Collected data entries

== Segment start ==

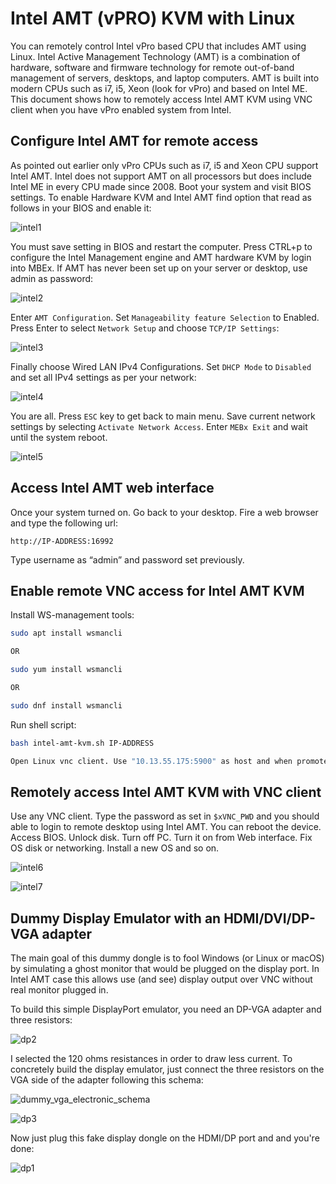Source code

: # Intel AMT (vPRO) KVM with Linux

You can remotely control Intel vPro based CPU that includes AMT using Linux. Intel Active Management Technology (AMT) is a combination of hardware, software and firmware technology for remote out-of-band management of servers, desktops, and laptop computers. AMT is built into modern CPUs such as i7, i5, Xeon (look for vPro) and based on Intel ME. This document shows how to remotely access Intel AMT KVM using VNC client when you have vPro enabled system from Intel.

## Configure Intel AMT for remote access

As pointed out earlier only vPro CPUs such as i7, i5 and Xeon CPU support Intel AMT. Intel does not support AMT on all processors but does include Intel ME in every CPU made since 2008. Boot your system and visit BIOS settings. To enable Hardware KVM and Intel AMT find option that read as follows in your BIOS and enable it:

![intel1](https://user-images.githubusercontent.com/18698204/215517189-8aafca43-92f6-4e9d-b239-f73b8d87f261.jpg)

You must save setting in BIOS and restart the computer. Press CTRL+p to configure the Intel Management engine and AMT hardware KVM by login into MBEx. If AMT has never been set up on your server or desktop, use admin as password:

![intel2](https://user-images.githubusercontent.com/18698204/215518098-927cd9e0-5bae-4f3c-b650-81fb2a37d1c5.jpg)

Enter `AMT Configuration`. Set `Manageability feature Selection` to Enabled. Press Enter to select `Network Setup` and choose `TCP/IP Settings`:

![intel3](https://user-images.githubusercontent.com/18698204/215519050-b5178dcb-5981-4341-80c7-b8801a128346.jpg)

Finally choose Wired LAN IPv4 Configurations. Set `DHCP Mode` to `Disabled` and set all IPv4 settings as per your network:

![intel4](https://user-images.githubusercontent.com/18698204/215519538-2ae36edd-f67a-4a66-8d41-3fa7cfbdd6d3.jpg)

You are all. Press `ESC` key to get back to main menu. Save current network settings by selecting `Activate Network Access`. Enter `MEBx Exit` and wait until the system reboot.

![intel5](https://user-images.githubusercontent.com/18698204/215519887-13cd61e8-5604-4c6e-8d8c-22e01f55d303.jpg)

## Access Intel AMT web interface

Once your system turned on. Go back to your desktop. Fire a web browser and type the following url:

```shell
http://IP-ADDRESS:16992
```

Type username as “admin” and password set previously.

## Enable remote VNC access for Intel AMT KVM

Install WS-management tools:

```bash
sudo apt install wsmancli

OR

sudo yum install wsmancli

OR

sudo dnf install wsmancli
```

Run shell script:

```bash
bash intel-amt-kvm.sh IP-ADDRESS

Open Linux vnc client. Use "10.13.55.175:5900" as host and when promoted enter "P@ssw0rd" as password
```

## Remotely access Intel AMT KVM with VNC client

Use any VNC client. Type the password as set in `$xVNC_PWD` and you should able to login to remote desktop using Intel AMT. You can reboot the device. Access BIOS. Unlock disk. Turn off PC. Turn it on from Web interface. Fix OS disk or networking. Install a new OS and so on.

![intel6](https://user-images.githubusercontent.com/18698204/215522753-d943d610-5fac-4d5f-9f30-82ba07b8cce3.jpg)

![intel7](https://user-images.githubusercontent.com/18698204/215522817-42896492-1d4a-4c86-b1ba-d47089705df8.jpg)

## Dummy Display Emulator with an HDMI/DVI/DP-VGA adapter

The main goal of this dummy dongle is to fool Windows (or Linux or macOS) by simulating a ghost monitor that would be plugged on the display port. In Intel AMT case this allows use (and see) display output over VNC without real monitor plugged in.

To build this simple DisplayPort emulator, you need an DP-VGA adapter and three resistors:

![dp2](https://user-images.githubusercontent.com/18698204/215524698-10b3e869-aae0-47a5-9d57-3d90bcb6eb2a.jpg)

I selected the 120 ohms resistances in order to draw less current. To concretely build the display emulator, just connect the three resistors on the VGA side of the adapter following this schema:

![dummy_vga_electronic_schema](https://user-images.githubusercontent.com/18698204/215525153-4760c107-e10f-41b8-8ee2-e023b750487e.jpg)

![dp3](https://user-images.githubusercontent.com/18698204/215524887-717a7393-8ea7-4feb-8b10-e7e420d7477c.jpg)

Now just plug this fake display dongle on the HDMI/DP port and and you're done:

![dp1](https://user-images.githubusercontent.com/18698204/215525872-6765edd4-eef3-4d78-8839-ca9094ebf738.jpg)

== Segment end ==

Your task is to repeat the opening line of the entries above and each line after it, ending with the line that has "## Access Intel AMT web interface". Do not include the pictures.

* The completed task:
Source code

: # Intel AMT (vPRO) KVM with Linux

You can remotely control Intel vPro based CPU that includes AMT using Linux. Intel Active Management Technology (AMT) is a combination of hardware, software and firmware technology for remote out-of-band management of servers, desktops, and laptop computers. AMT is built into modern CPUs such as i7, i5, Xeon (look for vPro) and based on Intel ME. This document shows how to remotely access Intel AMT KVM using VNC client when you have vPro enabled system from Intel.

## Configure Intel AMT for remote access

As pointed out earlier only vPro CPUs such as i7, i5 and Xeon CPU support Intel AMT. Intel does not support AMT on all processors but does include Intel ME in every CPU made since 2008. Boot your system and visit BIOS settings. To enable Hardware KVM and Intel AMT find option that read as follows in your BIOS and enable it:

![intel1](https://user-images.githubusercontent.com/18698204/215517189-8aafca43-92f6-4e9d-b239-f73b8d87f261.jpg)

You must save setting in BIOS and restart the computer. Press CTRL+p to configure the Intel Management engine and AMT hardware KVM by login into MBEx. If AMT has never been set up on your server or desktop, use admin as password:

![intel2](https://user-images.githubusercontent.com/18698204/215518098-927cd9e0-5bae-4f3c-b650-81fb2a37d1c5.jpg)

Enter `AMT Configuration`. Set `Manageability feature Selection` to Enabled. Press Enter to select `Network Setup` and choose `TCP/IP Settings`:

![intel3](https://user-images.githubusercontent.com/18698204/215519050-b5178dcb-5981-4341-80c7-b8801a128346.jpg)

Finally choose Wired LAN IPv4 Configurations. Set `DHCP Mode` to `Disabled` and set all IPv4 settings as per your network:

![intel4](https://user-images.githubusercontent.com/18698204/215519538-2ae36edd-f67a-4a66-8d41-3fa7cfbdd6d3.jpg)

You are all. Press `ESC` key to get back to main menu. Save current network settings by selecting `Activate Network Access`. Enter `MEBx Exit` and wait until the system reboot.

![intel5](https://user-images.githubusercontent.com/18698204/215519887-13cd61e8-5604-4c6e-8d8c-22e01f55d303.jpg)

## Access Intel AMT web interface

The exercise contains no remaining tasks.